Chia, who is releasing his book Questions To Our Answers next month, hopes his work would be able to bring solace to the downtrodden.

"I recall being laughed at or mocked when I first started out, but I kept at it because I wanted to reach out to readers and help them," he said. He urged budding poets eager to conquer the social media space to have a clear idea of whom they are writing for.

He started with Instagram, before moving on to posting on Facebook and Tumblr.

"It's important to remember that different social media platforms have different audiences who hail from different places," he said.

TIGHTER CONTROLS IN CHINA

Looking for your celebrity gossip fix? You probably will not be able to find it in China.

The Beijing authorities have ordered Internet companies to close down 60 popular celebrity gossip social media accounts.

The Beijing Cyberspace Administration said websites must "adopt effective measures to keep in check the problems of the embellishment of private sex scandals of celebrities, the hyping of ostentatious celebrity spending and catering to the poor taste of the public".

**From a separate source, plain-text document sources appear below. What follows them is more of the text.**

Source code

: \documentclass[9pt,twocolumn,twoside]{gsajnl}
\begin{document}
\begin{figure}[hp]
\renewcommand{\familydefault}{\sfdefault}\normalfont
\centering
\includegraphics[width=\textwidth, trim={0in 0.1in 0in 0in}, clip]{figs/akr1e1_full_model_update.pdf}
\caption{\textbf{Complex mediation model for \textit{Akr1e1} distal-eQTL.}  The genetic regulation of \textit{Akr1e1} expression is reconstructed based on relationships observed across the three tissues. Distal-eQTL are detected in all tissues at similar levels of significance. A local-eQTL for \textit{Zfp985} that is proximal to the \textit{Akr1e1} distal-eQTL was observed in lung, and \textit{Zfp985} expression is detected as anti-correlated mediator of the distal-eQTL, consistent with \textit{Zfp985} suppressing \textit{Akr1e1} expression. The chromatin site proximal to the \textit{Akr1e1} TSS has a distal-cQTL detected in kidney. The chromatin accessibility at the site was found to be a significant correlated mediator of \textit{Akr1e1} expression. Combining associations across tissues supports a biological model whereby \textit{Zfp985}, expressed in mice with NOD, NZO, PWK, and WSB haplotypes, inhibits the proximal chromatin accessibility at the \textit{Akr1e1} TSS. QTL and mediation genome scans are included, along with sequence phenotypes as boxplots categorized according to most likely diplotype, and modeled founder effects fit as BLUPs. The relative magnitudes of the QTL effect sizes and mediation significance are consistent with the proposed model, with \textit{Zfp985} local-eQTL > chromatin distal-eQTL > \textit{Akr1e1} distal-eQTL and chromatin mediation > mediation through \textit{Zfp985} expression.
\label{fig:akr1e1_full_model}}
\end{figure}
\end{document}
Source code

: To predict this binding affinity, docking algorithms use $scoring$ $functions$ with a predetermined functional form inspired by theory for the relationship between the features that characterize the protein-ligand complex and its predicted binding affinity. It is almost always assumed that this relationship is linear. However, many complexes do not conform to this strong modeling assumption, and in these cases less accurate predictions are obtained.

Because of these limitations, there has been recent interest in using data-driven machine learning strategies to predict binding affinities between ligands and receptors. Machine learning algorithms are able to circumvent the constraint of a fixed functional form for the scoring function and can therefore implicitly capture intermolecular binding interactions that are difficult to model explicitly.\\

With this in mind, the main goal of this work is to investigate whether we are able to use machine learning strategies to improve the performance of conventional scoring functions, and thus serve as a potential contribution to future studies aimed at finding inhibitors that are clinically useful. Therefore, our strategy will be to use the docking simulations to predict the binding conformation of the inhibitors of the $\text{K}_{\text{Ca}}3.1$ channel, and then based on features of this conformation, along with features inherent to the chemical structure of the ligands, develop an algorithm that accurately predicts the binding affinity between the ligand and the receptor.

Instead, Internet companies like Tencent and Baidu must actively "propagate core socialist values".

This is the latest salvo in a series of crackdowns on independent media.

Last month, the government introduced a new set of rules for online platforms that severely restricts what they can publish.

For instance, every editorial staff member on such platforms must first attain approval by the national or local government Internet office.